Saved data entries
Segment Open

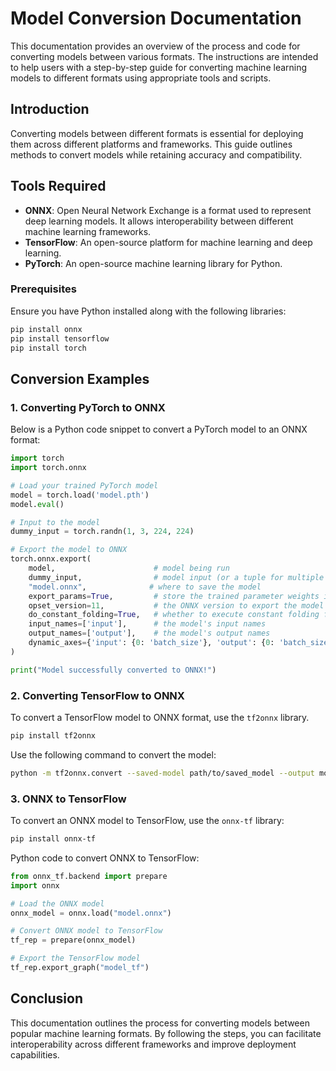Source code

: # Model Conversion Documentation

This documentation provides an overview of the process and code for converting models between various formats. The instructions are intended to help users with a step-by-step guide for converting machine learning models to different formats using appropriate tools and scripts.

## Introduction

Converting models between different formats is essential for deploying them across different platforms and frameworks. This guide outlines methods to convert models while retaining accuracy and compatibility.

## Tools Required

- **ONNX**: Open Neural Network Exchange is a format used to represent deep learning models. It allows interoperability between different machine learning frameworks.
- **TensorFlow**: An open-source platform for machine learning and deep learning.
- **PyTorch**: An open-source machine learning library for Python.

### Prerequisites

Ensure you have Python installed along with the following libraries:

```bash
pip install onnx
pip install tensorflow
pip install torch
```

## Conversion Examples

### 1. Converting PyTorch to ONNX

Below is a Python code snippet to convert a PyTorch model to an ONNX format:

```python
import torch
import torch.onnx

# Load your trained PyTorch model
model = torch.load('model.pth')
model.eval()

# Input to the model
dummy_input = torch.randn(1, 3, 224, 224)

# Export the model to ONNX
torch.onnx.export(
    model,                      # model being run
    dummy_input,                # model input (or a tuple for multiple inputs)
    "model.onnx",              # where to save the model
    export_params=True,         # store the trained parameter weights inside the model file
    opset_version=11,           # the ONNX version to export the model to
    do_constant_folding=True,   # whether to execute constant folding for optimization
    input_names=['input'],      # the model's input names
    output_names=['output'],    # the model's output names
    dynamic_axes={'input': {0: 'batch_size'}, 'output': {0: 'batch_size'}} # variable length axes
)

print("Model successfully converted to ONNX!")
```

### 2. Converting TensorFlow to ONNX

To convert a TensorFlow model to ONNX format, use the `tf2onnx` library.

```bash
pip install tf2onnx
```

Use the following command to convert the model:

```bash
python -m tf2onnx.convert --saved-model path/to/saved_model --output model.onnx
```

### 3. ONNX to TensorFlow

To convert an ONNX model to TensorFlow, use the `onnx-tf` library:

```bash
pip install onnx-tf
```

Python code to convert ONNX to TensorFlow:

```python
from onnx_tf.backend import prepare
import onnx

# Load the ONNX model
onnx_model = onnx.load("model.onnx")

# Convert ONNX model to TensorFlow
tf_rep = prepare(onnx_model)

# Export the TensorFlow model
tf_rep.export_graph("model_tf")
```

## Conclusion

This documentation outlines the process for converting models between popular machine learning formats. By following the steps, you can facilitate interoperability across different frameworks and improve deployment capabilities.
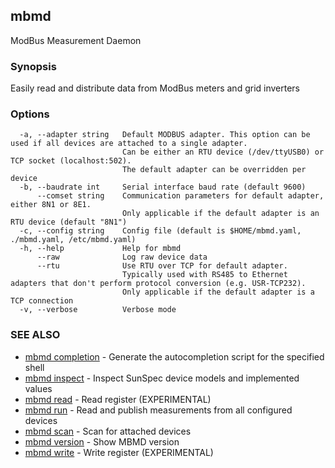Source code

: ## mbmd

ModBus Measurement Daemon

### Synopsis

Easily read and distribute data from ModBus meters and grid inverters

### Options

```
  -a, --adapter string   Default MODBUS adapter. This option can be used if all devices are attached to a single adapter.
                         Can be either an RTU device (/dev/ttyUSB0) or TCP socket (localhost:502).
                         The default adapter can be overridden per device
  -b, --baudrate int     Serial interface baud rate (default 9600)
      --comset string    Communication parameters for default adapter, either 8N1 or 8E1.
                         Only applicable if the default adapter is an RTU device (default "8N1")
  -c, --config string    Config file (default is $HOME/mbmd.yaml, ./mbmd.yaml, /etc/mbmd.yaml)
  -h, --help             Help for mbmd
      --raw              Log raw device data
      --rtu              Use RTU over TCP for default adapter.
                         Typically used with RS485 to Ethernet adapters that don't perform protocol conversion (e.g. USR-TCP232).
                         Only applicable if the default adapter is a TCP connection
  -v, --verbose          Verbose mode
```

### SEE ALSO

* [mbmd completion](mbmd_completion.md)	 - Generate the autocompletion script for the specified shell
* [mbmd inspect](mbmd_inspect.md)	 - Inspect SunSpec device models and implemented values
* [mbmd read](mbmd_read.md)	 - Read register (EXPERIMENTAL)
* [mbmd run](mbmd_run.md)	 - Read and publish measurements from all configured devices
* [mbmd scan](mbmd_scan.md)	 - Scan for attached devices
* [mbmd version](mbmd_version.md)	 - Show MBMD version
* [mbmd write](mbmd_write.md)	 - Write register (EXPERIMENTAL)

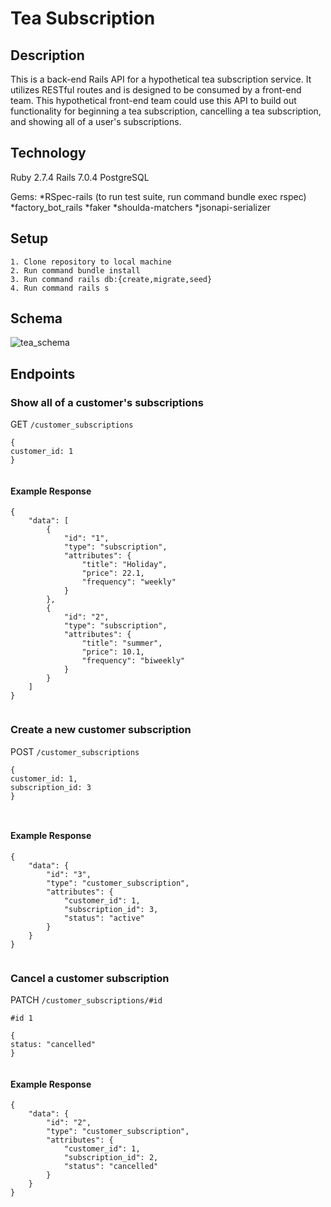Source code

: # Tea Subscription

## Description

This is a back-end Rails API for a hypothetical tea subscription service. It utilizes RESTful routes and is designed to be consumed by a front-end team. This hypothetical front-end team could use this API to build out functionality for beginning a tea subscription, cancelling a tea subscription, and showing all of a user's subscriptions.

## Technology

Ruby 2.7.4
Rails 7.0.4
PostgreSQL

Gems:
*RSpec-rails (to run test suite, run command bundle exec rspec)
*factory_bot_rails
*faker
*shoulda-matchers
*jsonapi-serializer

## Setup

 ``` 
1. Clone repository to local machine
2. Run command bundle install
3. Run command rails db:{create,migrate,seed}
4. Run command rails s
 ``` 

## Schema

![tea_schema](https://user-images.githubusercontent.com/106977961/212401300-c2e56d59-d358-4899-a0e9-f3842a71b6eb.PNG)


## Endpoints

### Show all of a customer's subscriptions

GET `/customer_subscriptions`

```
{
customer_id: 1
}


```

#### Example Response

```
{
    "data": [
        {
            "id": "1",
            "type": "subscription",
            "attributes": {
                "title": "Holiday",
                "price": 22.1,
                "frequency": "weekly"
            }
        },
        {
            "id": "2",
            "type": "subscription",
            "attributes": {
                "title": "summer",
                "price": 10.1,
                "frequency": "biweekly"
            }
        }
    ]
}


```

### Create a new customer subscription

POST `/customer_subscriptions`

```
{
customer_id: 1,
subscription_id: 3
}



```

#### Example Response

```
{
    "data": {
        "id": "3",
        "type": "customer_subscription",
        "attributes": {
            "customer_id": 1,
            "subscription_id": 3,
            "status": "active"
        }
    }
}


```

### Cancel a customer subscription

PATCH `/customer_subscriptions/#id`

```
#id 1

{
status: "cancelled"
}


```

#### Example Response

```
{
    "data": {
        "id": "2",
        "type": "customer_subscription",
        "attributes": {
            "customer_id": 1,
            "subscription_id": 2,
            "status": "cancelled"
        }
    }
}


```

Segment Closed

(Work to be completed): Reproduce every record word for word. The copy must contain no pictures.

(Response to the exercise):
Source code

: # Model Conversion Documentation

This documentation provides an overview of the process and code for converting models between various formats. The instructions are intended to help users with a step-by-step guide for converting machine learning models to different formats using appropriate tools and scripts.

## Introduction

Converting models between different formats is essential for deploying them across different platforms and frameworks. This guide outlines methods to convert models while retaining accuracy and compatibility.

## Tools Required

- **ONNX**: Open Neural Network Exchange is a format used to represent deep learning models. It allows interoperability between different machine learning frameworks.
- **TensorFlow**: An open-source platform for machine learning and deep learning.
- **PyTorch**: An open-source machine learning library for Python.

### Prerequisites

Ensure you have Python installed along with the following libraries:

```bash
pip install onnx
pip install tensorflow
pip install torch
```

## Conversion Examples

### 1. Converting PyTorch to ONNX

Below is a Python code snippet to convert a PyTorch model to an ONNX format:

```python
import torch
import torch.onnx

# Load your trained PyTorch model
model = torch.load('model.pth')
model.eval()

# Input to the model
dummy_input = torch.randn(1, 3, 224, 224)

# Export the model to ONNX
torch.onnx.export(
    model,                      # model being run
    dummy_input,                # model input (or a tuple for multiple inputs)
    "model.onnx",              # where to save the model
    export_params=True,         # store the trained parameter weights inside the model file
    opset_version=11,           # the ONNX version to export the model to
    do_constant_folding=True,   # whether to execute constant folding for optimization
    input_names=['input'],      # the model's input names
    output_names=['output'],    # the model's output names
    dynamic_axes={'input': {0: 'batch_size'}, 'output': {0: 'batch_size'}} # variable length axes
)

print("Model successfully converted to ONNX!")
```

### 2. Converting TensorFlow to ONNX

To convert a TensorFlow model to ONNX format, use the `tf2onnx` library.

```bash
pip install tf2onnx
```

Use the following command to convert the model:

```bash
python -m tf2onnx.convert --saved-model path/to/saved_model --output model.onnx
```

### 3. ONNX to TensorFlow

To convert an ONNX model to TensorFlow, use the `onnx-tf` library:

```bash
pip install onnx-tf
```

Python code to convert ONNX to TensorFlow:

```python
from onnx_tf.backend import prepare
import onnx

# Load the ONNX model
onnx_model = onnx.load("model.onnx")

# Convert ONNX model to TensorFlow
tf_rep = prepare(onnx_model)

# Export the TensorFlow model
tf_rep.export_graph("model_tf")
```

## Conclusion

This documentation outlines the process for converting models between popular machine learning formats. By following the steps, you can facilitate interoperability across different frameworks and improve deployment capabilities.
Source code

: ## mbmd

ModBus Measurement Daemon

### Synopsis

Easily read and distribute data from ModBus meters and grid inverters

### Options

```
  -a, --adapter string   Default MODBUS adapter. This option can be used if all devices are attached to a single adapter.
                         Can be either an RTU device (/dev/ttyUSB0) or TCP socket (localhost:502).
                         The default adapter can be overridden per device
  -b, --baudrate int     Serial interface baud rate (default 9600)
      --comset string    Communication parameters for default adapter, either 8N1 or 8E1.
                         Only applicable if the default adapter is an RTU device (default "8N1")
  -c, --config string    Config file (default is $HOME/mbmd.yaml, ./mbmd.yaml, /etc/mbmd.yaml)
  -h, --help             Help for mbmd
      --raw              Log raw device data
      --rtu              Use RTU over TCP for default adapter.
                         Typically used with RS485 to Ethernet adapters that don't perform protocol conversion (e.g. USR-TCP232).
                         Only applicable if the default adapter is a TCP connection
  -v, --verbose          Verbose mode
```

### SEE ALSO

* [mbmd completion](mbmd_completion.md)	 - Generate the autocompletion script for the specified shell
* [mbmd inspect](mbmd_inspect.md)	 - Inspect SunSpec device models and implemented values
* [mbmd read](mbmd_read.md)	 - Read register (EXPERIMENTAL)
* [mbmd run](mbmd_run.md)	 - Read and publish measurements from all configured devices
* [mbmd scan](mbmd_scan.md)	 - Scan for attached devices
* [mbmd version](mbmd_version.md)	 - Show MBMD version
* [mbmd write](mbmd_write.md)	 - Write register (EXPERIMENTAL)

Source code

: # Tea Subscription

## Description

This is a back-end Rails API for a hypothetical tea subscription service. It utilizes RESTful routes and is designed to be consumed by a front-end team. This hypothetical front-end team could use this API to build out functionality for beginning a tea subscription, cancelling a tea subscription, and showing all of a user's subscriptions.

## Technology

Ruby 2.7.4
Rails 7.0.4
PostgreSQL

Gems:
*RSpec-rails (to run test suite, run command bundle exec rspec)
*factory_bot_rails
*faker
*shoulda-matchers
*jsonapi-serializer

## Setup

 ``` 
1. Clone repository to local machine
2. Run command bundle install
3. Run command rails db:{create,migrate,seed}
4. Run command rails s
 ``` 

## Schema

![tea_schema](https://user-images.githubusercontent.com/106977961/212401300-c2e56d59-d358-4899-a0e9-f3842a71b6eb.PNG)


## Endpoints

### Show all of a customer's subscriptions

GET `/customer_subscriptions`

```
{
customer_id: 1
}


```

#### Example Response

```
{
    "data": [
        {
            "id": "1",
            "type": "subscription",
            "attributes": {
                "title": "Holiday",
                "price": 22.1,
                "frequency": "weekly"
            }
        },
        {
            "id": "2",
            "type": "subscription",
            "attributes": {
                "title": "summer",
                "price": 10.1,
                "frequency": "biweekly"
            }
        }
    ]
}


```

### Create a new customer subscription

POST `/customer_subscriptions`

```
{
customer_id: 1,
subscription_id: 3
}



```

#### Example Response

```
{
    "data": {
        "id": "3",
        "type": "customer_subscription",
        "attributes": {
            "customer_id": 1,
            "subscription_id": 3,
            "status": "active"
        }
    }
}


```

### Cancel a customer subscription

PATCH `/customer_subscriptions/#id`

```
#id 1

{
status: "cancelled"
}


```

#### Example Response

```
{
    "data": {
        "id": "2",
        "type": "customer_subscription",
        "attributes": {
            "customer_id": 1,
            "subscription_id": 2,
            "status": "cancelled"
        }
    }
}


```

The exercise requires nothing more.